After some research I run “slui 3” from a elevated Command Prompt (WinKey+X > Command Prompt (Admin)). This lets me put in my own key from my MSDN Product Keys page and lets me activate directly with Microsoft.

Linking my local account to Windows Live

WinKey+C > Settings > Change PC Settings > Users lets me associate my local account with my Windows Live account and use my Windows Live email address and password.

This also brings down my account details for Facebook and Twitter automatically, as I already set them up on another copy of Windows 8. My contacts, etc., just come down and are then ready for use.

At this point I’d expect some people to start vaguely muttering about “privacy”, but since it was OK when Apple did it with the iPad, I guess those people can just shut the hell up.

First Impressions

It looks great. I like the new metro style and the managed search is good. Everything is quick and smooth and the UI transitions are nice.

Contact details from Facebook, Twitter, Exchange, etc. are all integrated into a single People app so I can just search or browse in one place to find everyone. Even better is the What’s New feature within People which shows all my friends’ updates from all providers in one timeline. I’d like to also get RSS feed items in this list, but didn’t see a way to do this. A Google Reader plugin would be perfect as I already have my feeds subscribed there, and I don’t think Microsoft have anything similar I could use instead.

The built-in Windows 8 music app works with my Zune subscription which is all tied together with my Windows Live account, so I can just start streaming music. My playlists (My Music\Playlists\*.zpl files on my Windows 7 partition) also work when I copy them over to the same place in Windows 8 (the folder didn’t exist so I had to create it). There’s no option to add the songs to my local collection, but I can just stream the playlist. Bit of a pain to have to go and get each song down again, but maybe I’ll find away around.

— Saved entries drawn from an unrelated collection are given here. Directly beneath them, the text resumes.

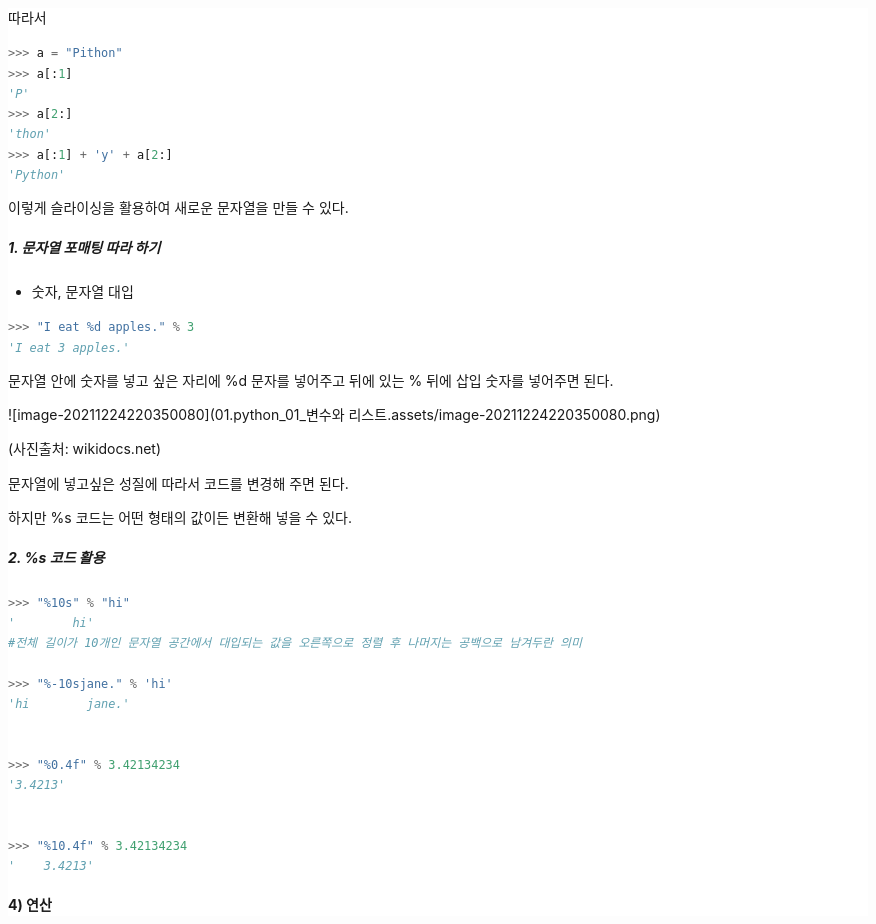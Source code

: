 따라서 

```python
>>> a = "Pithon"
>>> a[:1]
'P'
>>> a[2:]
'thon'
>>> a[:1] + 'y' + a[2:]
'Python'
```

이렇게 슬라이싱을 활용하여 새로운 문자열을 만들 수 있다. 





##### 1. 문자열 포매팅 따라 하기

- 숫자, 문자열 대입

```python
>>> "I eat %d apples." % 3
'I eat 3 apples.'
```

문자열 안에 숫자를 넣고 싶은 자리에 %d 문자를 넣어주고 뒤에 있는 % 뒤에 삽입 숫자를 넣어주면 된다. 

![image-20211224220350080](01.python_01_변수와 리스트.assets/image-20211224220350080.png)

(사진출처: wikidocs.net)

문자열에 넣고싶은 성질에 따라서 코드를 변경해 주면 된다.

하지만 %s 코드는 어떤 형태의 값이든 변환해 넣을 수 있다. 

##### 2. **%s 코드 활용**

```python
>>> "%10s" % "hi"
'        hi'
#전체 길이가 10개인 문자열 공간에서 대입되는 값을 오른쪽으로 정렬 후 나머지는 공백으로 남겨두란 의미

>>> "%-10sjane." % 'hi'
'hi        jane.'


>>> "%0.4f" % 3.42134234
'3.4213'


>>> "%10.4f" % 3.42134234
'    3.4213'
```



#### 4) 연산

As an aside, there’s a minor UX annoyance here. I’d like my playlists decoupled from the physical files and also synced via Windows Live, so they can follow me from device to device. If I have a subscription then I should be able to have it download again to this device. I’d also like to be able to add tracks, even if they are not currently available from the marketplace (like a wish list).

A did have a weird sound problem, in that plugging headphones into the audio jack did not work – sound continued to come from the built-in, tinny, little laptop speakers. After a bit I used WinKey+X > Control Panel > Sounds and had a poke about. It seems that Windows 8 detects the speakers and the jack as two different audio devices and uses the speakers by default. I changed it to use the jack instead and it started to work as expected.

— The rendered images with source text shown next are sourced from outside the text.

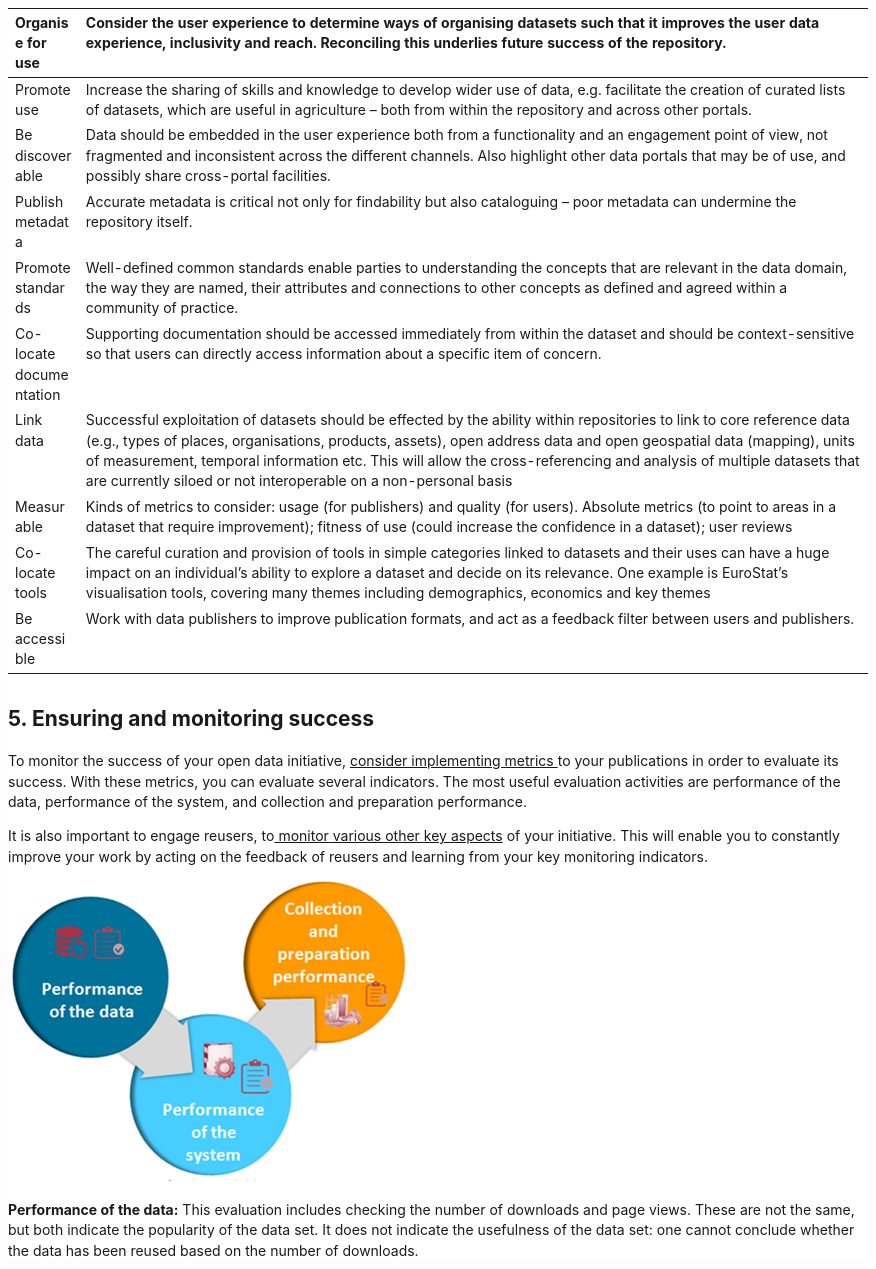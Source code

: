 | Organise for use | Consider the user experience to determine ways of organising datasets such that it improves the user data experience, inclusivity and reach. Reconciling this underlies future success of the repository. |
| :--- | :--- |
| Promote use | Increase the sharing of skills and knowledge to develop wider use of data, e.g. facilitate the creation of curated lists of datasets, which are useful in agriculture – both from within the repository and across other portals. |
| Be discoverable | Data should be embedded in the user experience both from a functionality and an engagement point of view, not fragmented and inconsistent across the different channels. Also highlight other data portals that may be of use, and possibly share cross-portal facilities. |
| Publish metadata | Accurate metadata is critical not only for findability but also cataloguing – poor metadata can undermine the repository itself. |
|  Promote standards | Well-defined common standards enable parties to understanding the concepts that are relevant in the data domain, the way they are named, their attributes and connections to other concepts as defined and agreed within a community of practice. |
| Co-locate documentation | Supporting documentation should be accessed immediately from within the dataset and should be context-sensitive so that users can directly access information about a specific item of concern. |
| Link data | Successful exploitation of datasets should be effected by the ability within repositories to link to core reference data \(e.g., types of places, organisations, products, assets\), open address data and open geospatial data \(mapping\), units of measurement, temporal information etc. This will allow the cross-referencing and analysis of multiple datasets that are currently siloed or not interoperable on a non-personal basis |
| Measurable | Kinds of metrics to consider: usage \(for publishers\) and quality \(for users\). Absolute metrics \(to point to areas in a dataset that require improvement\); fitness of use \(could increase the confidence in a dataset\); user reviews |
| Co-locate tools | The careful curation and provision of tools in simple categories linked to datasets and their uses can have a huge impact on an individual’s ability to explore a dataset and decide on its relevance. One example is EuroStat’s visualisation tools, covering many themes including demographics, economics and key themes |
| Be accessible | Work with data publishers to improve publication formats, and act as a feedback filter between users and publishers. |

## 5. Ensuring and monitoring success

To monitor the success of your open data initiative, [consider implementing metrics ](https://www.europeandataportal.eu/en/providing-data/goldbook/monitoring-your-open-data-initiative)to your publications in order to evaluate its success. With these metrics, you can evaluate several indicators. The most useful evaluation activities are performance of the data, performance of the system, and collection and preparation performance.

It is also important to engage reusers, to[ monitor various other key aspects](https://www.europeandataportal.eu/en/providing-data/goldbook/ensuring-and-monitoring-success) of your initiative. This will enable you to constantly improve your work by acting on the feedback of reusers and learning from your key monitoring indicators.

![Figure 2 Evaluation activities](../.gitbook/assets/image%20%2868%29.png)

**Performance of the data:** This evaluation includes checking the number of downloads and page views. These are not the same, but both indicate the popularity of the data set. It does not indicate the usefulness of the data set: one cannot conclude whether the data has been reused based on the number of downloads.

A Metro App for Skype is not available yet, although it seems one is coming very soon.

RSS feeds don’t seem to work if using Metro IE, but do if using IE on the desktop. I also didn’t see an easy way to integrate them

There doesn’t seem to be any built-in integration with Windows Phone 7.5 – I had to install the Zune software to the desktop.

One of the first automatic updates that comes down is the annoying Windows 8 “browser choice” we in the EU forced Microsoft to implement due to some weird idea that it was unfair to bundle Internet Explorer on Windows. It’s pretty ironic that the competition abandoned any idea of browser-agnosticism and all invented their own app stores anyway.

Stuff I have yet to try

Joining the domain.

Office. This is the killer of course. It’s used a lot here and needs to work. I’m sure it’s fine, but I’ve not tried it yet.